Foundries know much about the characteristics and behavior of cast iron, and how to modify it during melting and alloying, and how to handle it during casting, in order to achieve the optimal mechanical and physical properties (e.g., material strength, or corrosion resistance) for a specific product application. This, among other factors, makes iron a material of choice in transportation and machinery industries, wherein cast iron's different qualities offer many options for design, production, and application.
But, many aspects of iron casting rely as much on skill or experience as science. As Tona Kunz of the U.S. Dept. of Energy’s Argonne National Laboratory points out, “producing good results yet not capturing cast iron’s full potential. Controversy still exists over the correlation between manufacturing casting parameters and desirable properties.”
More specifically, neither the standard industrial 2D imaging techniques nor the more intensive research efforts that take in 3D analysis have been able to document the exact processing parameters that will produce the ideal properties for any specific cast iron application.
Finding an easier way to look deep into the material structure would seem to be the way to answer such questions, and in that way could give manufacturers a new competitive advantage. According to a study released last fall in the peer-reviewed journal Scripta Materialia, high-energy synchrotron X-rays can provide that insight.
"By understanding the structure, it will be possible to develop alloys with improved mechanical and thermal properties. This implies that for applications such as vehicle engine and engine components, one could use less material and reduce overall vehicle weight, which would translate into fuel savings," stated Dileep Singh, group leader of thermal-mechanical research at Argonne National Laboratory's Center for Transportation Research, and the study’s technical leader.
Argonne National Lab is a science and engineering research center near Chicago, operated by UChicago Argonne LLC for DOE. Its programs cover basic science research, energy storage and renewable energy, environmental sustainability, supercomputing, and national security.
For auto, truck, and heavy-equipment designers and builders, the ability to modify manufacturing processes for high-performance materials has obvious advantages for developing more fuel-efficient engines or driveline parts that withstand heat and pressure more effectively, promoting longer service life.
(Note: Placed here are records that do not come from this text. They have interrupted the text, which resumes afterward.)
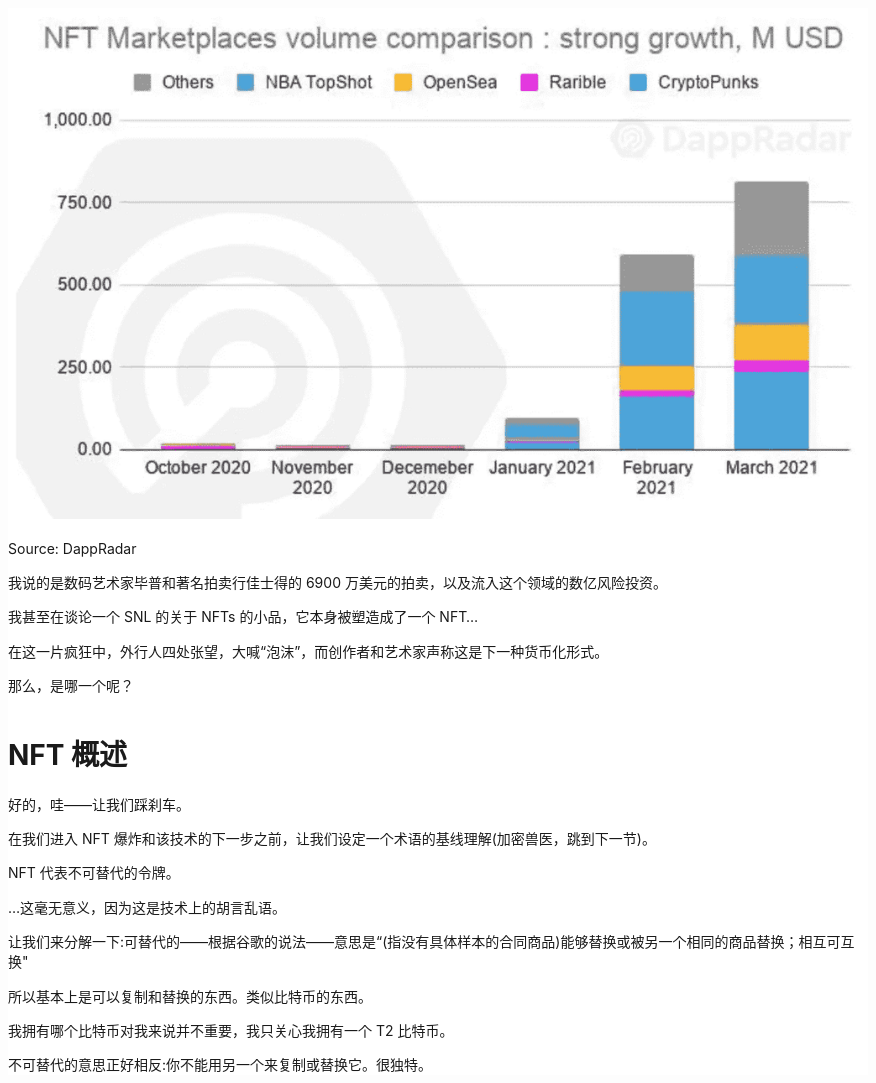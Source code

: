 ![](img/69571d84631143ebaca79d1e714ea898.png)

Source: DappRadar

我说的是数码艺术家毕普和著名拍卖行佳士得的 6900 万美元的拍卖，以及流入这个领域的数亿风险投资。

我甚至在谈论一个 SNL 的关于 NFTs 的小品，它本身被塑造成了一个 NFT…

在这一片疯狂中，外行人四处张望，大喊“泡沫”，而创作者和艺术家声称这是下一种货币化形式。

那么，是哪一个呢？

# NFT 概述

好的，哇——让我们踩刹车。

在我们进入 NFT 爆炸和该技术的下一步之前，让我们设定一个术语的基线理解(加密兽医，跳到下一节)。

NFT 代表不可替代的令牌。

…这毫无意义，因为这是技术上的胡言乱语。

让我们来分解一下:可替代的——根据谷歌的说法——意思是“(指没有具体样本的合同商品)能够替换或被另一个相同的商品替换；相互可互换"

所以基本上是可以复制和替换的东西。类似比特币的东西。

我拥有哪个比特币对我来说并不重要，我只关心我拥有一个 T2 比特币。

不可替代的意思正好相反:你不能用另一个来复制或替换它。很独特。

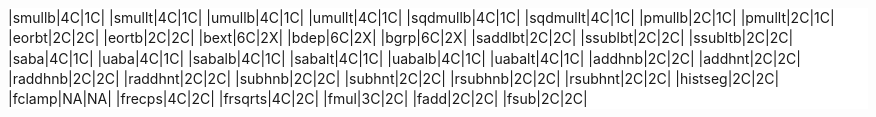 |smullb|4C|1C|
|smullt|4C|1C|
|umullb|4C|1C|
|umullt|4C|1C|
|sqdmullb|4C|1C|
|sqdmullt|4C|1C|
|pmullb|2C|1C|
|pmullt|2C|1C|
|eorbt|2C|2C|
|eortb|2C|2C|
|bext|6C|2X|
|bdep|6C|2X|
|bgrp|6C|2X|
|saddlbt|2C|2C|
|ssublbt|2C|2C|
|ssubltb|2C|2C|
|saba|4C|1C|
|uaba|4C|1C|
|sabalb|4C|1C|
|sabalt|4C|1C|
|uabalb|4C|1C|
|uabalt|4C|1C|
|addhnb|2C|2C|
|addhnt|2C|2C|
|raddhnb|2C|2C|
|raddhnt|2C|2C|
|subhnb|2C|2C|
|subhnt|2C|2C|
|rsubhnb|2C|2C|
|rsubhnt|2C|2C|
|histseg|2C|2C|
|fclamp|NA|NA|
|frecps|4C|2C|
|frsqrts|4C|2C|
|fmul|3C|2C|
|fadd|2C|2C|
|fsub|2C|2C|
"Researchers at Caterpillar are actively seeking to improve our understanding of cast iron alloys in order to provide innovative product solutions to our customers," added Richard Huff, a technical team leader with Caterpillar Inc., which supplied iron castings in typical alloys used in heavy-duty engines for use in the proof-of-principle study.
The results showed that high-energy X-ray tomography reveals previously unknown behavior by graphite in cast iron, including the growth of nodules, as it undergoes various treatments. The X-rays can also unambiguously classify the particle type involved in the behavior, which is critical to identifying the structure-process relationship. These insights are critical to the effort to manipulate the atomic structure of the graphite through manufacturing treatments, such as changing the chemistry of the melt or adding inoculants to the molten metal.
Along with Argonne’s Singh and Caterpillar’s Huff the research team included ANL’s Chihpin Chuang, John Hryn from the Energy Systems Division and Jon Almer and Peter Kenesei from the X-Ray Science Division. The Advanced Photon Source, a DOE Office of Science User Facility based at Argonne National Laboratory was used as part of this research. ANL’s Vehicle Technologies Office, Office of Energy Efficiency and Renewable Energy, and U.S. Department of Energy, supported the work, and the Office of Science supported the use of the APS.
They found that synchrotron X-ray analysis has several advantages over current standard industrial techniques used to evaluate graphite microstructure. Three-dimensional imaging of the structure of graphite, its spatial arrangement in the alloy, and its phase connectivity are critical factors that determine the properties of cast iron. These parameters cannot be attained reliably by the current industry-standard 2D test. Less frequently used, but more effective, are focused ion beams (FIB) and transmission electron microscopy (TEM), which can provide high-resolution 3D images, but are labor-intensive and time consuming. Those methods also destroy a sample.
High-energy X-rays penetrate inhomogeneous samples up to a centimeter thick under real operating conditions. This avoids the challenges of FIB and TEM techniques while also providing a better statistical representation of parameters in bulk material.
Argonne’s research team found that the synchrotron characterization methods enable new insight into why compacted graphite iron, which Caterpillar uses for heavy-duty engine components, can conduct heat better than ductile iron while maintaining good ductile strength. The reason for this is the shape, size, and distribution of the graphite particles in the cast iron, the concluded. The study results were published in Scripta Materialia.
"The 3D characterization of the material enables greater insight into the structure formation and structure-property relationships," Huff said.
Tona Kunz is a public information officer who covers X-ray science research at Argonne National Lab's Advanced Photon Source.